Una multitud eufórica tiñó Wembley de celeste y blanco

No es un fenómeno que sucede todos los días. Sobre todo si se trata de hinchas argentinos, considerados los más leales, fervientes y eufóricos del mundo, preparados para hacerse sentir en las tribunas.

Y en ese sentido, miles de compatriotas se hicieron presentes ayer en el mítico estadio de Wembley para la “Finalíssima” entre la Selección nacional e Italia, y el celeste y blanco de las camisetas y banderas fue tiñiendo desde temprano, y de punta a punta, la histórica ciudad de Londres.

La emoción y los cantitos argentinos se sintieron mucho más allá de las fronteras del estadio: la presencia albiceleste se notaba ya en el metro que va de Baker Street, en el centro de la capital inglesa, a la estación del legendario estadio de Wembley.

“Vine expresamente desde Nueva York a ver el partido”, contó Estefan (25 años), quien llegó a Londres pasado el mediodía.

Su novia, Emilia (28), de Azerbaiyán, vestida con la casaca del seleccionado argentino se mostró emocionada por la fiesta previa que se vivió fuera del estadio: “Es mi primera vez en la cancha para ver a la Argentina. Y la verdad, tengo una emoción muy grande porque jamás antes había experimentado algo parecido. Hermoso el colorido y el fervor de la gente”.

Gabriel (53) hizo un viaje más largo: Buenos Aires-Barcelona-Londres. “Pasé por España a buscar a mi viejo, y lo traje conmigo. Consideré que era el momento de que pueda ver en acción a la Selección argentina”, relató.

“Esto es una fiesta. Nunca pensé que íbamos a ser tantos argentinos. Es impresionante”, agregó.

Sin los clásicos puestos de choripán de los estadios argentinos, los hinchas se volcaron masivamente al consumo de las clásicas hamburguesas.

Los más osados le apuntaron al sandwich de carne picada y salchicha, una comida de origen paquistaní.

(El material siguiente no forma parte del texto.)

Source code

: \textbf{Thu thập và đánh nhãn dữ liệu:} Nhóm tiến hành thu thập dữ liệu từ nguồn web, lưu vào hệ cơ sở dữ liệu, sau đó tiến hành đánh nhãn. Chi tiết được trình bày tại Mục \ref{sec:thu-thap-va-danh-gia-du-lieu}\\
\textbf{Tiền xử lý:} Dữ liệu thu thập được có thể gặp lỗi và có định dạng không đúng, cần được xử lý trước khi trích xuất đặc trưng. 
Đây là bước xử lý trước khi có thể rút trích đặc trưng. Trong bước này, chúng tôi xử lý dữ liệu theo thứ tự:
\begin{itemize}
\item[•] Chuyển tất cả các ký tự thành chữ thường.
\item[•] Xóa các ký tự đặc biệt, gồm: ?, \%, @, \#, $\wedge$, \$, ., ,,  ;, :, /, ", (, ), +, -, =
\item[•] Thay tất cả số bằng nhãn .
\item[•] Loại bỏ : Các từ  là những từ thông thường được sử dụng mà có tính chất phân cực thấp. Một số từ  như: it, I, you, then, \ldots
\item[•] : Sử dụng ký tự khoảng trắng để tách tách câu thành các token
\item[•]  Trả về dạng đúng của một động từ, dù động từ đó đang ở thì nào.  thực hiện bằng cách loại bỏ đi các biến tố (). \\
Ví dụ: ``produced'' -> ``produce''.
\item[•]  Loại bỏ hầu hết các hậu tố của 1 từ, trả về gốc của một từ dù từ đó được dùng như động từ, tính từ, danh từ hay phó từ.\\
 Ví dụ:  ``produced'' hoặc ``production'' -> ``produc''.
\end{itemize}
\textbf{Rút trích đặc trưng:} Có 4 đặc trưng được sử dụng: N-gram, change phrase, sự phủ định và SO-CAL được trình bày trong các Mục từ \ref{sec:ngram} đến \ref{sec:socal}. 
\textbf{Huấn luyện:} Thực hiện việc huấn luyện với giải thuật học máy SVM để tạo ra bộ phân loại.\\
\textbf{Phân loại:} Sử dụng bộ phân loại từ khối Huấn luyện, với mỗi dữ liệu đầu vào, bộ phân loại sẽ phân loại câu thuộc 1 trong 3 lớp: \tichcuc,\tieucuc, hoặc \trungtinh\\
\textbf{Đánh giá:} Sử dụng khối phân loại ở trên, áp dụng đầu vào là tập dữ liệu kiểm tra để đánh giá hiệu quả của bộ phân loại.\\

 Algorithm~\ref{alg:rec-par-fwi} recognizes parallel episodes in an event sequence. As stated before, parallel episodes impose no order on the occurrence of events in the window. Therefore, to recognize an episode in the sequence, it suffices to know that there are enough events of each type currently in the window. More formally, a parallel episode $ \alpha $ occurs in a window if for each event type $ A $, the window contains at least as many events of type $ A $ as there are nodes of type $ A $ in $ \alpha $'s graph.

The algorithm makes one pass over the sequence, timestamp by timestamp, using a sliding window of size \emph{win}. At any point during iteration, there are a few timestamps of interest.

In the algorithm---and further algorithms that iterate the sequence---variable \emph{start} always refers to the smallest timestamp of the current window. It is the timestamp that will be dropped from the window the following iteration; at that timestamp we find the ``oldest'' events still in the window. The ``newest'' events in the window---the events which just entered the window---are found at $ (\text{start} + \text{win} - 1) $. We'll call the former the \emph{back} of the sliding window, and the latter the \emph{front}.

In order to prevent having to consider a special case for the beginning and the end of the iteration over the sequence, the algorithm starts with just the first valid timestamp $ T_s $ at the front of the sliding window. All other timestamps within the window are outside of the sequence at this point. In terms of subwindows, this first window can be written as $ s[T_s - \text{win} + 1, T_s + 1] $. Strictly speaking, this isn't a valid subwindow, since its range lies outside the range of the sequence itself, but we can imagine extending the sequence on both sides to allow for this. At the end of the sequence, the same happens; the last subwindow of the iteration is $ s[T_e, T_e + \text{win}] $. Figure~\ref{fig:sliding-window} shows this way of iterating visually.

“Es la primera vez que vengo a un partido en Wembley, y nada menos que para ver a mi seleccionado”, relató Maximiliano Castillo (42), constructor de puentes en Finlandia.

Ya en Londres se encontró con dos amigos, Martín y Cristian, que viven en Portugal. Su historia se replicó en miles de argentinos procedentes de distintos rincones europeos para ver a la famosa “Scaloneta”, como si España, Francia, Suecia o Dinamarca fueran Caballito, Barracas, Belgrano y Monserrat y el estadio de Wembley, La Bombonera o el Monumental o la cancha de Ferro.

En los bares de las cercanías, argentinos e italianos, tan parecidos en la euforia, le daban forma a la fiesta previa; y entre ellos estaba Fabiana, de 19 años, inglesa, estudiante de ingeniería mecánica y negocios financieros en Londres. La acompañaba su amiga Guadalupe Álvarez (20), argentina. Consiguieron entradas de hinchas que no pudieron llegar y las vendieron por redes sociales.

“Es hermoso y emocionante todo esto. Venir con una amiga argentina al estadio es como si viniera con una italiana. No veo por qué el hecho de ser rivales nos impediría disfrutar juntas un partido. Al fin y al cabo lo más lindo es pasarla con amigos”, dijo.